Myhibbin in Saudi Arabia
How patients in Saudi Arabia access Myhibbin (nintedanib class) via Named Patient Program.
Myhibbin - overview
Myhibbin (nintedanib class) is manufactured by Boehringer Ingelheim (verify) and indicated for prophylaxis of organ rejection in adult and pediatric recipients of allogeneic kidney, heart, or liver transplants. It is an oral suspension, ready-to-use (no reconstitution) approved by the US FDA in 2024 and may be accessible to patients in Saudi Arabia through a Named Patient Program or personal-import pathway.
Access in Saudi Arabia
The Saudi Food and Drug Authority (SFDA) operates a Personal Import / Unregistered Medicine pathway for named patients, typically requiring physician justification and hospital ethics-committee review.

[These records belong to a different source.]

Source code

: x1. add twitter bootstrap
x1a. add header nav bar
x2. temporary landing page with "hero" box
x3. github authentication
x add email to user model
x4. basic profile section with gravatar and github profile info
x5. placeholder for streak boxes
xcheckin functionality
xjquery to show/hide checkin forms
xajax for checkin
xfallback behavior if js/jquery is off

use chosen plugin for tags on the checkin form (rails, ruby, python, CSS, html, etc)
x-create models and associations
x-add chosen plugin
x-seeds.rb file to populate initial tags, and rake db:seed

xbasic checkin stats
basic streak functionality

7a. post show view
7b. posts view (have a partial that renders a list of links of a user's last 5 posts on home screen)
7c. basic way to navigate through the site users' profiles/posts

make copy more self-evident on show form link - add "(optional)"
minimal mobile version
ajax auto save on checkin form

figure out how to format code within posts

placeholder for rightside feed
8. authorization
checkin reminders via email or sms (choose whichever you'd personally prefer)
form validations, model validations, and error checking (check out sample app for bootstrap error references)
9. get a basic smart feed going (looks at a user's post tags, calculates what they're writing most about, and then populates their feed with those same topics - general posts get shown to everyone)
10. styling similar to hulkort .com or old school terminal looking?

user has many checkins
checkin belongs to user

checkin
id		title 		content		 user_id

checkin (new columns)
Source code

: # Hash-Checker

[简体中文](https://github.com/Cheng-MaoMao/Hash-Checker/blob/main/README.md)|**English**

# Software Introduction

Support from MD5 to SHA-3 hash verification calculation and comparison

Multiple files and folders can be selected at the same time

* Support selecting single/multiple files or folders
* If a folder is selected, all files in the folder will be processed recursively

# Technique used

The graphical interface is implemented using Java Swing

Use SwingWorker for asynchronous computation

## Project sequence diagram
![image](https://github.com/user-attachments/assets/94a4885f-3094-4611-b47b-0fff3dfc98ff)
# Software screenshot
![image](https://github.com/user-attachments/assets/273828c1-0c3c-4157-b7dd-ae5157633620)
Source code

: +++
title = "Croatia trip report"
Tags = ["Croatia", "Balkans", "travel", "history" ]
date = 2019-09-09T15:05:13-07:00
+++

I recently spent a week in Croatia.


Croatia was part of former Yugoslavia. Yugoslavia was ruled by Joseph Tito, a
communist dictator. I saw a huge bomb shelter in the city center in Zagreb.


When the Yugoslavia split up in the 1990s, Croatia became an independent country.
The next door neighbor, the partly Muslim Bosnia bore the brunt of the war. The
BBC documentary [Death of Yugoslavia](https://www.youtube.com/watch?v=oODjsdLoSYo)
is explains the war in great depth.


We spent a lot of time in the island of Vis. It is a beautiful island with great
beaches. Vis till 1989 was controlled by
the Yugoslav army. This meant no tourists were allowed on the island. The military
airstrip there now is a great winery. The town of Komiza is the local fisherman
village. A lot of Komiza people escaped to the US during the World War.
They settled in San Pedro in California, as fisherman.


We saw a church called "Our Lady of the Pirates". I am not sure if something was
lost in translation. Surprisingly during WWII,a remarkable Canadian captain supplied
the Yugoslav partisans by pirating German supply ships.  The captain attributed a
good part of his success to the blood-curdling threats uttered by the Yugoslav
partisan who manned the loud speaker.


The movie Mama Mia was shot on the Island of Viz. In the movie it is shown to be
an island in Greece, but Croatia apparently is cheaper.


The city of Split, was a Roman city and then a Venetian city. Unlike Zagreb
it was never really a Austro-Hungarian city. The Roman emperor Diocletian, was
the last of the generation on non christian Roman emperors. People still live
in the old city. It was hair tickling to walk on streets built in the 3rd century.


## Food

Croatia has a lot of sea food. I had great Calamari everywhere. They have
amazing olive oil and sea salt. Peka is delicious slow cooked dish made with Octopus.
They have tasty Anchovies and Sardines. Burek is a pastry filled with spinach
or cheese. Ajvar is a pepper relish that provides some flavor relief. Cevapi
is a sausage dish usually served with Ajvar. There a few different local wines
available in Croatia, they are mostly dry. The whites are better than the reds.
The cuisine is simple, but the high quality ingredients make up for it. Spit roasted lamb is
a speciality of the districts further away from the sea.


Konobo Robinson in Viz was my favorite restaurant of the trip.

How Reserve Meds coordinates access in Saudi Arabia
- Patient or treating physician submits a request.
- We verify clinical appropriateness and Saudi Arabia-specific eligibility.
- Treating physician in Saudi Arabia issues prescription and clinical justification.
- Country-specific NPP/personal-import forms are prepared and filed.
- We source Myhibbin from a DSCSA-compliant US specialty wholesaler.
- Cold-chain shipment to the patient's physician or hospital pharmacy in Saudi Arabia.
Typical timeline for Saudi Arabia
End-to-end, most requests are completed in 2-6 weeks. Saudi Arabia's tier 1 regulatory maturity typically supports fast processing times.
What patients and physicians in Saudi Arabia ask
- Is the pathway legal in Saudi Arabia? Yes - it operates under Saudi Arabia's established NPP or personal-import framework.
- Does my insurance cover it? Typically no for NPP drugs; patient prepayment is standard.
- What physician credentials do I need? A licensed physician in Saudi Arabia able to issue the prescription and clinical justification.
- What if the drug is in shortage? We will inform you upfront and decline rather than promise what we cannot deliver.
- Can I re-supply? Yes - for chronic therapies we arrange ongoing re-supply.